VII — Verified Intelligence Index

VII is the composite headline score. It rolls reasoning quality, knowledge reliability, consistency, and freshness into a single index of how much of the system's output is genuinely verified versus merely plausible.

Think of VII as the integral of every other metric on this page. When KRS rises because the verification engine is catching more bad facts, VII moves. When KCI rises because contradictions are being resolved, VII moves. When the reasoner climbs a VIMM stage, VII moves. It is the metric the whole architecture is optimised to push upward, slowly and durably.

KRS — Knowledge Reliability Score

Every fact in the graph carries its own KRS. It is derived from four inputs: source quality, multi-model consensus at the moment of extraction, survival under re-verification cycles, and corroboration by independent facts elsewhere in the graph.

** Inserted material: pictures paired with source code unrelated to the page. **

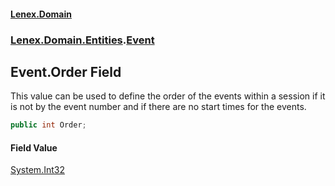 #### [Lenex.Domain](index.md 'index')
### [Lenex.Domain.Entities](Lenex.Domain.Entities.md 'Lenex.Domain.Entities').[Event](Lenex.Domain.Entities.Event.md 'Lenex.Domain.Entities.Event')

## Event.Order Field

This value can be used to define the order of the events within a session if it is not by the event number and if there are no start times for the events.

```csharp
public int Order;
```

#### Field Value
[System.Int32](https://docs.microsoft.com/en-us/dotnet/api/System.Int32 'System.Int32')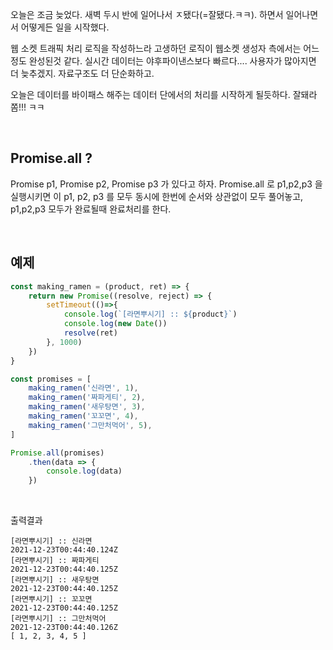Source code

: 오늘은 조금 늦었다. 새벽 두시 반에 일어나서 ㅈ됐다(=잘됐다.ㅋㅋ). 하면서 일어나면서 어떻게든 일을 시작했다. <br>

웹 소켓 트래픽 처리 로직을 작성하느라 고생하던 로직이 웹소켓 생성자 측에서는 어느정도 완성된것 같다. 실시간 데이터는 야후파이낸스보다 빠르다.... 사용자가 많아지면 더 늦추겠지. 자료구조도 더 단순화하고.<br>

오늘은 데이터를 바이패스 해주는 데이터 단에서의 처리를 시작하게 될듯하다. 잘돼라 쫌!!! ㅋㅋ<br>

<br>

## Promise.all ?

Promise p1, Promise p2, Promise p3 가 있다고 하자. Promise.all 로 p1,p2,p3 을 실행시키면 이 p1, p2, p3 를 모두 동시에 한번에 순서와 상관없이 모두 풀어놓고, p1,p2,p3 모두가 완료될때 완료처리를 한다. <br>

<br>

## 예제

```javascript
const making_ramen = (product, ret) => {
    return new Promise((resolve, reject) => {
        setTimeout(()=>{
            console.log(`[라면뿌시기] :: ${product}`)
            console.log(new Date())
            resolve(ret)
        }, 1000)
    })
}

const promises = [
    making_ramen('신라면', 1),
    making_ramen('짜파게티', 2),
    making_ramen('새우탕면', 3),
    making_ramen('꼬꼬면', 4),
    making_ramen('그만처먹어', 5),
]

Promise.all(promises)
    .then(data => {
        console.log(data)
    })
```

<br>

출력결과

```plain
[라면뿌시기] :: 신라면
2021-12-23T00:44:40.124Z
[라면뿌시기] :: 짜파게티
2021-12-23T00:44:40.125Z
[라면뿌시기] :: 새우탕면
2021-12-23T00:44:40.125Z
[라면뿌시기] :: 꼬꼬면
2021-12-23T00:44:40.125Z
[라면뿌시기] :: 그만처먹어
2021-12-23T00:44:40.126Z
[ 1, 2, 3, 4, 5 ]
```



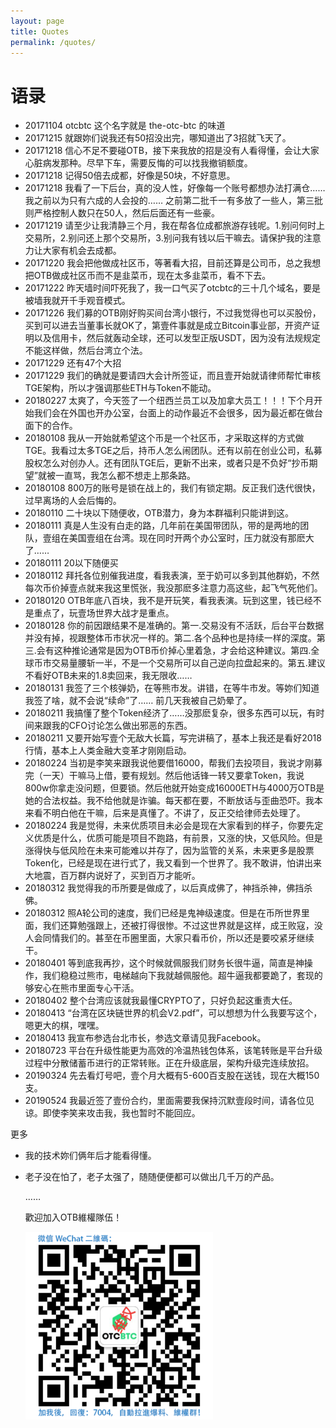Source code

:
 ```yaml
---
layout: page
title: Quotes
permalink: /quotes/
---
```


# 语录

- 20171104 otcbtc 这个名字就是 the-otc-btc 的味道
- 20171215 就跟妳们说我还有50招没出完，哪知道出了3招就飞天了。
- 20171218 信心不足不要碰OTB，接下来我放的招是没有人看得懂，会让大家心脏病发那种。尽早下车，需要反悔的可以找我撤销额度。
- 20171218 记得50倍去成都，好像是50块，不好意思。
- 20171218 我看了一下后台，真的没人性，好像每一个账号都想办法打满仓…… 我之前以为只有六成的人会投的…… 之前第二批千一有多放了一些人，第三批则严格控制人数只在50人，然后后面还有一些豪。
- 20171219 请至少让我清静三个月，我在帮各位成都旅游存钱呢。1.别问何时上交易所，2.别问还上那个交易所，3.别问我有钱以后干嘛去。请保护我的注意力让大家有机会去成都。
- 20171220 我会把他做成社区币，等著看大招，目前还算是公司币，总之我想把OTB做成社区币而不是韭菜币，现在太多韭菜币，看不下去。
- 20171222 昨天墙时间吓死我了，我一口气买了otcbtc的三十几个域名，要是被墙我就开千手观音模式。
- 20171226 我们募的OTB刚好购买间台湾小银行，不过我觉得也可以买股份，买到可以进去当董事长就OK了，第壹件事就是成立Bitcoin事业部，开资产证明以及信用卡，然后就轰动全球，还可以发型正版USDT，因为没有法规规定不能这样做，然后台湾立个法。
- 20171229 还有47个大招
- 20171229 我们的确就是要请四大会计所签证，而且壹开始就请律师帮忙审核TGE架构，所以才强调那些ETH与Token不能动。
- 20180227 太爽了，今天签了一个纽西兰员工以及加拿大员工！！！下个月开始我们会在外国也开办公室，台面上的动作最近不会很多，因为最近都在做台面下的合作。
- 20180108 我从一开始就希望这个币是一个社区币，才采取这样的方式做TGE。我看过太多TGE之后，持币人怎么闹团队。还有以前在创业公司，私募股权怎么对创办人。还有团队TGE后，更新不出来，或者只是不负好“抄币期望”就被一直骂，我怎么都不想走上那条路。
- 20180108 800万的账号是锁在战上的，我们有锁定期。反正我们迭代很快，过早离场的人会后悔的。
- 20180110 二十块以下随便收，OTB潜力，身为本群福利只能讲到这。
- 20180111 真是人生没有白走的路，几年前在美国带团队，带的是两地的团队，壹组在美国壹组在台湾。现在同时开两个办公室时，压力就没有那麽大了……
- 20180111 20以下随便买
- 20180112 拜托各位别催我进度，看我表演，至于奶可以多到其他群奶，不然每次币价掉壹点就来我这里慌张，我没那麽多注意力高这些，起飞气死他们。
- 20180120 OTB年底八百块，我不是开玩笑，看我表演。玩到这里，钱已经不是重点了，玩壹场世界大战才是重点。
- 20180128 你的前因跟结果不是准确的。第一.交易没有不活跃，后台平台数据并没有掉，视跟整体币市状况一样的。第二.各个品种也是持续一样的深度。第三.会有这种推论通常是因为OTB币价掉心里着急，才会给这种建议。第四.全球币市交易量腰斩一半，不是一个交易所可以自己逆向拉盘起来的。第五.建议不看好OTB未来的1.8卖回来，我无限收……
- 20180131 我签了三个核弹奶，在等熊市发。讲错，在等牛市发。等妳们知道我签了啥，就不会说“续命”了…… 前几天我被自己奶晕了。
- 20180211 我搞懂了整个Token经济了……没那麽复杂，很多东西可以玩，有时间来跟我的CFO讨论怎么做出邪恶的东西。
- 20180211 又要开始写壹个无敌大长篇，写完讲稿了，基本上我还是看好2018行情，基本上人类金融大变革才刚刚启动。
- 20180224 当初是李笑来跟我说他要借16000，帮我们去投项目，我说才刚募完（一天）干嘛马上借，要有规划。然后他话锋一转又要拿Token，我说800w你拿走没问题，但要锁。然后他就开始变成16000ETH与4000万OTB是她的合法权益。我不给他就是诈骗。每天都在要，不断放话与歪曲恐吓。我本来看不明白他在干嘛，后来是真懂了。不讲了，反正交给律师去处理了。
- 20180224 我是觉得，未来优质项目未必会是现在大家看到的样子，你要先定义优质是什么，优质可能是项目不跑路，有前景，又涨的快，又低风险。但是涨得快与低风险在未来可能难以并存了，因为监管的关系，未来更多是股票Token化，已经是现在进行式了，我又看到一个世界了。我不敢讲，怕讲出来大地震，百万群内说好了，买到百万才能听。
- 20180312 我觉得我的币所要是做成了，以后真成佛了，神挡杀神，佛挡杀佛。
- 20180312 照A轮公司的速度，我们已经是鬼神级速度。但是在币所世界里面，我们还算勉强跟上，还被打得很惨。不过这世界就是这样，成王败寇，没人会同情我们的。甚至在币圈里面，大家只看币价，所以还是要咬紧牙继续干。
- 20180401 等到底我再抄，这个时候就佩服我们财务长很牛逼，简直是神操作，我们稳稳过熊市，电梯越向下我就越佩服他。超牛逼我都要跪了，套现的够安心在熊市里面专心干活。
- 20180402 整个台湾应该就我最懂CRYPTO了，只好负起这重责大任。
- 20180413 “台湾在区块链世界的机会V2.pdf”，可以想想为什么我要写这个，嗯更大的棋，嘿嘿。
- 20180413 我宣布参选台北市长，参选文章请见我Facebook。
- 20180723 平台在升级性能更为高效的冷温热钱包体系，该笔转账是平台升级过程中分散储蓄币进行的正常转账。正在升级底层，架构升级完连续放招。
- 20190324 先去看灯号吧，壹个月大概有5-600百支股在送钱，现在大概150支。
- 20190524 我最近签了壹份合约，里面需要我保持沉默壹段时间，请各位见谅。即使李笑来攻击我，我也暂时不能回应。

更多

- 我的技术妳们俩年后才能看得懂。
- 老子没在怕了，老子太强了，随随便便都可以做出几千万的产品。

  ……


  歡迎加入OTB維權隊伍！

  ![img](/upload/wechat.png)

[xdites-organization]: https://github.com/xdites
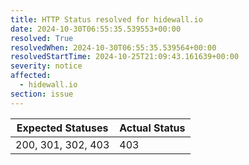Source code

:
 ```yaml
---
title: HTTP Status resolved for hidewall.io
date: 2024-10-30T06:55:35.539553+00:00
resolved: True
resolvedWhen: 2024-10-30T06:55:35.539564+00:00
resolvedStartTime: 2024-10-25T21:09:43.161639+00:00
severity: notice
affected:
  - hidewall.io
section: issue
---
```


| Expected Statuses | Actual Status  |
|-------------------|----------------|
| 200, 301, 302, 403 | 403 |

Low-KRS facts are quarantined — they can be retrieved for inspection but they cannot be cited and they cannot be distilled into the reasoner. High-KRS facts graduate into the trusted substrate. KRS is the gate between "the model said this once" and "the system knows this."

KCI — Knowledge Consistency Index

KRS scores facts individually. KCI scores how well those facts agree with each other. A graph full of high-KRS facts that quietly contradict each other across sources, time periods, or related entities is still broken — KCI is the metric that catches it.

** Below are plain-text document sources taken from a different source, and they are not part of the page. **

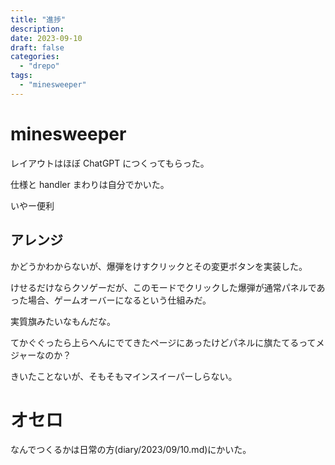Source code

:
 ```yaml
---
title: "進捗"
description:
date: 2023-09-10
draft: false
categories:
  - "drepo"
tags:
  - "minesweeper"
---
```


# minesweeper

レイアウトはほぼ ChatGPT につくってもらった。

仕様と handler まわりは自分でかいた。

いやー便利

## アレンジ

かどうかわからないが、爆弾をけすクリックとその変更ボタンを実装した。

けせるだけならクソゲーだが、このモードでクリックした爆弾が通常パネルであった場合、ゲームオーバーになるという仕組みだ。

実質旗みたいなもんだな。

てかぐぐったら上らへんにでてきたページにあったけどパネルに旗たてるってメジャーなのか？

きいたことないが、そもそもマインスイーパーしらない。

# オセロ

なんでつくるかは日常の方(diary/2023/09/10.md)にかいた。
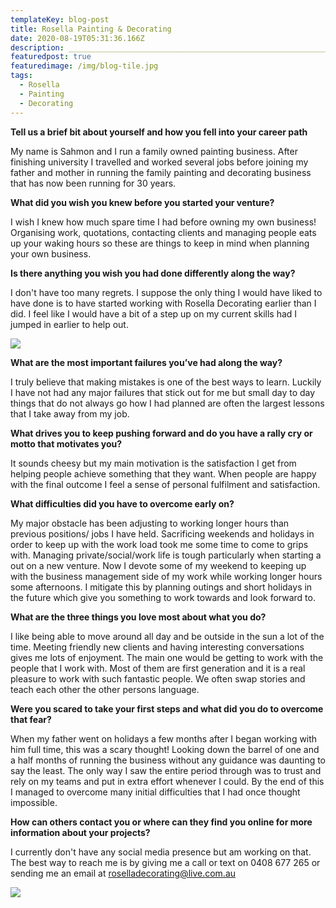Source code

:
 ```yaml
---
templateKey: blog-post
title: Rosella Painting & Decorating
date: 2020-08-19T05:31:36.166Z
description: ______________________________________________________________________________________
featuredpost: true
featuredimage: /img/blog-tile.jpg
tags:
  - Rosella
  - Painting
  - Decorating
---
```

**Tell us a brief bit about yourself and how you fell into your career path**

My name is Sahmon and I run a family owned painting business. After finishing university I travelled and worked several jobs before joining my father and mother in running the family painting and decorating business that has now been running for 30 years.

**What did you wish you knew before you started your venture?**

I wish I knew how much spare time I had before owning my own business! Organising work, quotations, contacting clients and managing people eats up your waking hours so these are things to keep in mind when planning your own business.

**Is there anything you wish you had done differently along the way?**

I don't have too many regrets. I suppose the only thing I would have liked to have done is to have started working with Rosella Decorating earlier than I did. I feel like I would have a bit of a step up on my current skills had I jumped in earlier to help out.



![](/img/750-a.jpg)

**What are the most important failures you’ve had along the way?**

I truly believe that making mistakes is one of the best ways to learn. Luckily I have not had any major failures that stick out for me but small day to day things that do not always go how I had planned are often the largest lessons that I take away from my job.

**What drives you to keep pushing forward and do you have a rally cry or motto that motivates you?**

It sounds cheesy but my main motivation is the satisfaction I get from helping people achieve something that they want. When people are happy with the final outcome I feel a sense of personal fulfilment and satisfaction.

**What difficulties did you have to overcome early on?**

My major obstacle has been adjusting to working longer hours than previous positions/ jobs I have held. Sacrificing weekends and holidays in order to keep up with the work load took me some time to come to grips with. Managing private/social/work life is tough particularly when starting a out on a new venture. Now I devote some of my weekend to keeping up with the business management side of my work while working longer hours some afternoons. I mitigate this by planning outings and short holidays in the future which give you something to work towards and look forward to.

**What are the three things you love most about what you do?**

I like being able to move around all day and be outside in the sun a lot of the time. Meeting friendly new clients and having interesting conversations gives me lots of enjoyment. The main one would be getting to work with the people that I work with. Most of them are first generation and it is a real pleasure to work with such fantastic people. We often swap stories and teach each other the other persons language.

**Were you scared to take your first steps and what did you do to overcome that fear?**

When my father went on holidays a few months after I began working with him full time, this was a scary thought! Looking down the barrel of one and a half months of running the business without any guidance was daunting to say the least. The only way I saw the entire period through was to trust and rely on my teams and put in extra effort whenever I could. By the end of this I managed to overcome many initial difficulties that I had once thought impossible.

**How can others contact you or where can they find you online for more information about your projects?**

I currently don't have any social media presence but am working on that. The best way to reach me is by giving me a call or text on 0408 677 265 or sending me an email at roselladecorating@live.com.au

![](/img/750-b.jpg)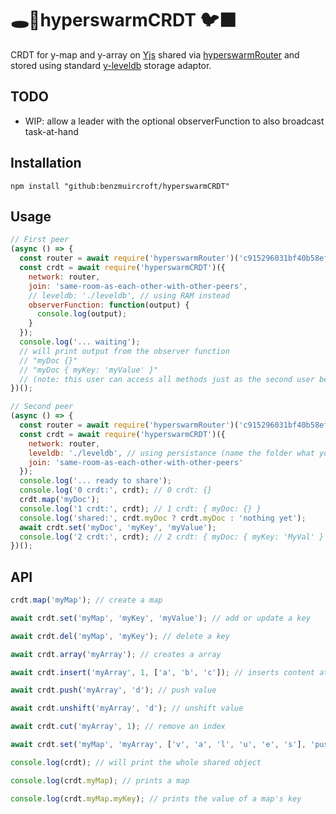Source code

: # 🕳️🥊hyperswarmCRDT 🐦‍⬛ 

CRDT for y-map and y-array on [Yjs](https://docs.yjs.dev/api/y.doc) shared via [hyperswarmRouter](https://github.com/benzmuircroft/hyperswarmRouter) and stored using standard [y-leveldb](https://github.com/yjs/y-leveldb) storage adaptor.

## TODO
- WIP: allow a leader with the optional observerFunction to also broadcast task-at-hand

## Installation
```
npm install "github:benzmuircroft/hyperswarmCRDT"
```

## Usage
```js
// First peer
(async () => {
  const router = await require('hyperswarmRouter')('c915296031bf40b58ef7f1d6b883512e799c1982b83acdc7ce27a2079a8c196f'); // any 64 hex
  const crdt = await require('hyperswarmCRDT')({
    network: router,
    join: 'same-room-as-each-other-with-other-peers',
    // leveldb: './leveldb', // using RAM instead
    observerFunction: function(output) {
      console.log(output);
    }
  });
  console.log('... waiting');
  // will print output from the observer function
  // "myDoc {}"
  // "myDoc { myKey: 'myValue' }"
  // (note: this user can access all methods just as the second user below ...)
})();
```
```js
// Second peer
(async () => {
  const router = await require('hyperswarmRouter')('c915296031bf40b58ef7f1d6b883512e799c1982b83acdc7ce27a2079a8c196f'); // any 64 hex
  const crdt = await require('hyperswarmCRDT')({
    network: router,
    leveldb: './leveldb', // using persistance (name the folder what you like)
    join: 'same-room-as-each-other-with-other-peers'
  });
  console.log('... ready to share');
  console.log('0 crdt:', crdt); // 0 crdt: {}
  crdt.map('myDoc');
  console.log('1 crdt:', crdt); // 1 crdt: { myDoc: {} }
  console.log('shared:', crdt.myDoc ? crdt.myDoc : 'nothing yet');
  await crdt.set('myDoc', 'myKey', 'myValue');
  console.log('2 crdt:', crdt); // 2 crdt: { myDoc: { myKey: 'MyVal' } }
})();
```

## API
```js
crdt.map('myMap'); // create a map

await crdt.set('myMap', 'myKey', 'myValue'); // add or update a key

await crdt.del('myMap', 'myKey'); // delete a key

await crdt.array('myArray'); // creates a array

await crdt.insert('myArray', 1, ['a', 'b', 'c']); // inserts content at index

await crdt.push('myArray', 'd'); // push value

await crdt.unshift('myArray', 'd'); // unshift value

await crdt.cut('myArray', 1); // remove an index

await crdt.set('myMap', 'myArray', ['v', 'a', 'l', 'u', 'e', 's'], 'push');

console.log(crdt); // will print the whole shared object

console.log(crdt.myMap); // prints a map 

console.log(crdt.myMap.myKey); // prints the value of a map's key
```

Rising KCI means contradictions are being detected and resolved faster than new ones are being introduced. Falling KCI is an early-warning signal that a particular domain is drifting and needs human review before it pollutes downstream answers.

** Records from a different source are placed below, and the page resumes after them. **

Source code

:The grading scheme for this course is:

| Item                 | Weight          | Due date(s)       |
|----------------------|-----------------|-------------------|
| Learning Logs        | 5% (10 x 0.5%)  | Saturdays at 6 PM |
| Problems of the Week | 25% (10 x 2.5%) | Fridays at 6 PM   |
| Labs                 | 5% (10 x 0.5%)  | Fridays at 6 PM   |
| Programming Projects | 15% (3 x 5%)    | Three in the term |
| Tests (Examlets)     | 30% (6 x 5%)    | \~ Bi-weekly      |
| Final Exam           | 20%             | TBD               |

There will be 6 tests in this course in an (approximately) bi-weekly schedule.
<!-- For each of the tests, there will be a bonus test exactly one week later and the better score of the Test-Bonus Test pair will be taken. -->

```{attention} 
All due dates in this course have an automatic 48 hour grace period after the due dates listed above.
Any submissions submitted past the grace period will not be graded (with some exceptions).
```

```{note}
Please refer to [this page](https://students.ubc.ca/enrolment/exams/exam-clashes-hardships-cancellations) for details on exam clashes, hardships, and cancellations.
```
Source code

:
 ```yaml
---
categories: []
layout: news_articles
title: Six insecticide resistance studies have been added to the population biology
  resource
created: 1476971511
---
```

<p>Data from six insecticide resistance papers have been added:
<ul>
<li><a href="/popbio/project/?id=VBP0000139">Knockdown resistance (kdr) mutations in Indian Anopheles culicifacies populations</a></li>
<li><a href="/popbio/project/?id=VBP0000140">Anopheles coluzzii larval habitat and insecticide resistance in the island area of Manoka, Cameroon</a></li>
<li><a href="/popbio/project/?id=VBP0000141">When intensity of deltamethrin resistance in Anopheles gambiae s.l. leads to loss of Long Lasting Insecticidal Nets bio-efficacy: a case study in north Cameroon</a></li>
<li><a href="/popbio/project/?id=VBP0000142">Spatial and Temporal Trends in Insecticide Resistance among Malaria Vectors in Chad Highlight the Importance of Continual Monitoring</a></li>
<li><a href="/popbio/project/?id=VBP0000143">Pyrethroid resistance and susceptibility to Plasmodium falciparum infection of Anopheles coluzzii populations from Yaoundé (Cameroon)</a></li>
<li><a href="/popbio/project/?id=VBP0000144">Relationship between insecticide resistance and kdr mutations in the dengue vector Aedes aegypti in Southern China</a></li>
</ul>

VIMM — Verified Intelligence Maturity Model

VIMM is the staged roadmap each Seed climbs. The stages, in order, are:

Stage 1 — Retrieval: the Seed can find relevant material in its corpus.
Stage 2 — Verified recall: the Seed only surfaces facts that have cleared verification.
Stage 3 — Structured reasoning: the Seed composes verified facts into multi-hop answers with traceable provenance.
Stage 4 — Self-correction: the Seed detects its own contradictions and re-verifies them without prompting.
Stage 5 — Knowledge stewardship: the Seed proactively maintains its own graph — pruning stale facts, requesting fresh sources, distilling structure back into the reasoner.

VIMM turns the vague question "is this AI good?" into the actionable question "which maturity stage is this Seed operating at, and what is blocking the next one?"

CIB — Continuous Intelligence Benchmark

Static benchmarks go stale the moment models memorise them. CIB is a rolling, continuously refreshed evaluation harness that re-runs against the live Seed every cycle — using fresh probes, held-out facts, and adversarial challenges drawn from the verification pipeline itself.

The point of CIB is not a single score but a slope. VII, KRS, KCI, and VIMM all become time-series under CIB. Improvement becomes measurable. Regressions become detectable within a cycle, not after a quarter.

How they fit together

The five metrics interlock by design:

KRS scores individual facts.
KCI checks whether those facts agree with each other.
VII rolls both into a single index of verified output quality.
VIMM describes where the Seed sits on the long curve from retrieval to stewardship.
CIB tracks all of it over time so improvement is measurable, not anecdotal.

Move any one of them and the others register the change. That is the difference between a benchmark and an instrument: an instrument tells you which knob to turn next.

What this enables

With this stack in place, a Seed is no longer a black box you either trust or don't. It is a system with a published reliability number per fact, a published consistency number per domain, a published maturity stage, a published improvement slope, and a single composite index you can point at to say: "this is more verified today than it was last week, and here is exactly why."

That is what verified intelligence infrastructure looks like when you actually measure it.